The answer must consist of each line of the records below that contains the string "accès".

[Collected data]
****

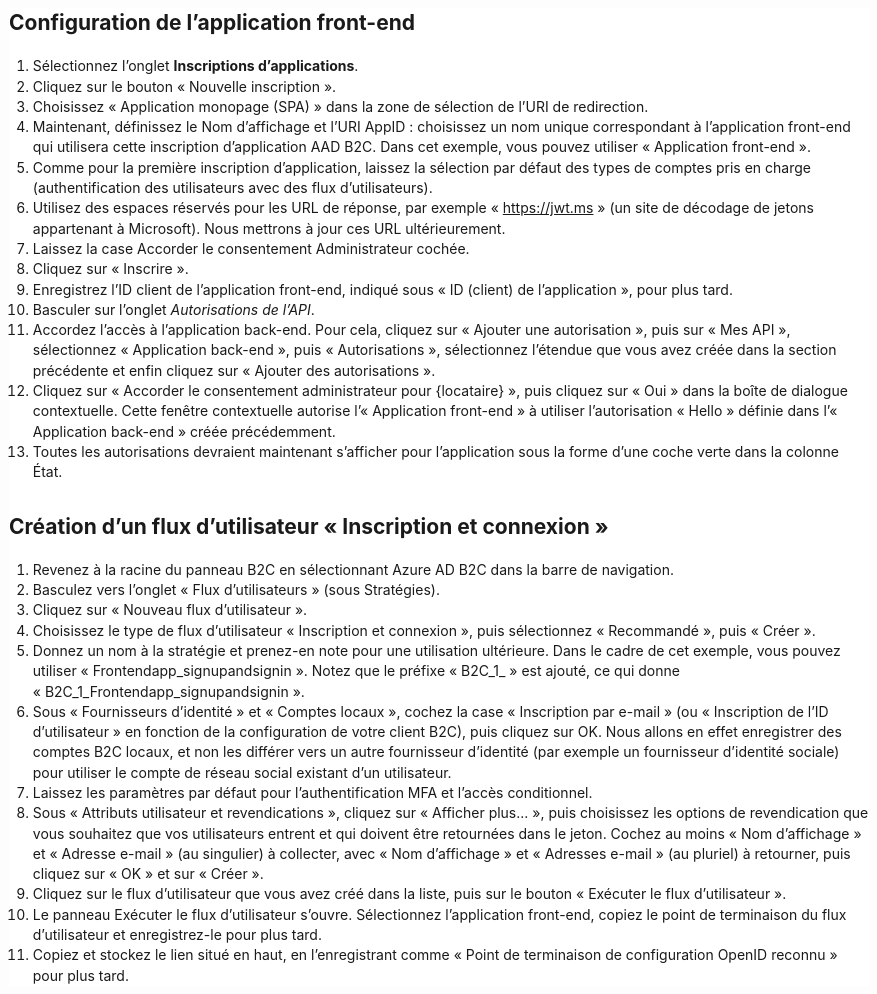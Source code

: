 ## <a name="configure-the-frontend-application"></a>Configuration de l’application front-end

1. Sélectionnez l’onglet **Inscriptions d’applications**.
1. Cliquez sur le bouton « Nouvelle inscription ».
1. Choisissez « Application monopage (SPA) » dans la zone de sélection de l’URI de redirection.
1. Maintenant, définissez le Nom d’affichage et l’URI AppID : choisissez un nom unique correspondant à l’application front-end qui utilisera cette inscription d’application AAD B2C. Dans cet exemple, vous pouvez utiliser « Application front-end ».
1. Comme pour la première inscription d’application, laissez la sélection par défaut des types de comptes pris en charge (authentification des utilisateurs avec des flux d’utilisateurs).
1. Utilisez des espaces réservés pour les URL de réponse, par exemple « https://jwt.ms » (un site de décodage de jetons appartenant à Microsoft). Nous mettrons à jour ces URL ultérieurement.
1. Laissez la case Accorder le consentement Administrateur cochée.
1. Cliquez sur « Inscrire ».
1. Enregistrez l’ID client de l’application front-end, indiqué sous « ID (client) de l’application », pour plus tard.
1. Basculer sur l’onglet *Autorisations de l’API*.
1. Accordez l’accès à l’application back-end. Pour cela, cliquez sur « Ajouter une autorisation », puis sur « Mes API », sélectionnez « Application back-end », puis « Autorisations », sélectionnez l’étendue que vous avez créée dans la section précédente et enfin cliquez sur « Ajouter des autorisations ».
1. Cliquez sur « Accorder le consentement administrateur pour {locataire} », puis cliquez sur « Oui » dans la boîte de dialogue contextuelle. Cette fenêtre contextuelle autorise l’« Application front-end » à utiliser l’autorisation « Hello » définie dans l’« Application back-end » créée précédemment.
1. Toutes les autorisations devraient maintenant s’afficher pour l’application sous la forme d’une coche verte dans la colonne État.

## <a name="create-a-sign-up-and-sign-in-user-flow"></a>Création d’un flux d’utilisateur « Inscription et connexion »

1. Revenez à la racine du panneau B2C en sélectionnant Azure AD B2C dans la barre de navigation.
1. Basculez vers l’onglet « Flux d’utilisateurs » (sous Stratégies).
1. Cliquez sur « Nouveau flux d’utilisateur ».
1. Choisissez le type de flux d’utilisateur « Inscription et connexion », puis sélectionnez « Recommandé », puis « Créer ».
1. Donnez un nom à la stratégie et prenez-en note pour une utilisation ultérieure. Dans le cadre de cet exemple, vous pouvez utiliser « Frontendapp_signupandsignin ». Notez que le préfixe « B2C_1_ » est ajouté, ce qui donne « B2C_1_Frontendapp_signupandsignin ».
1. Sous « Fournisseurs d’identité » et « Comptes locaux », cochez la case « Inscription par e-mail » (ou « Inscription de l’ID d’utilisateur » en fonction de la configuration de votre client B2C), puis cliquez sur OK. Nous allons en effet enregistrer des comptes B2C locaux, et non les différer vers un autre fournisseur d’identité (par exemple un fournisseur d’identité sociale) pour utiliser le compte de réseau social existant d’un utilisateur.
1. Laissez les paramètres par défaut pour l’authentification MFA et l’accès conditionnel.
1. Sous « Attributs utilisateur et revendications », cliquez sur « Afficher plus... », puis choisissez les options de revendication que vous souhaitez que vos utilisateurs entrent et qui doivent être retournées dans le jeton. Cochez au moins « Nom d’affichage » et « Adresse e-mail » (au singulier) à collecter, avec « Nom d’affichage » et « Adresses e-mail » (au pluriel) à retourner, puis cliquez sur « OK » et sur « Créer ».
1. Cliquez sur le flux d’utilisateur que vous avez créé dans la liste, puis sur le bouton « Exécuter le flux d’utilisateur ».
1. Le panneau Exécuter le flux d’utilisateur s’ouvre. Sélectionnez l’application front-end, copiez le point de terminaison du flux d’utilisateur et enregistrez-le pour plus tard.
1. Copiez et stockez le lien situé en haut, en l’enregistrant comme « Point de terminaison de configuration OpenID reconnu » pour plus tard.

****

▸ Solution to this problem:
1. Accordez l’accès à l’application back-end. Pour cela, cliquez sur « Ajouter une autorisation », puis sur « Mes API », sélectionnez « Application back-end », puis « Autorisations », sélectionnez l’étendue que vous avez créée dans la section précédente et enfin cliquez sur « Ajouter des autorisations ».
1. Laissez les paramètres par défaut pour l’authentification MFA et l’accès conditionnel.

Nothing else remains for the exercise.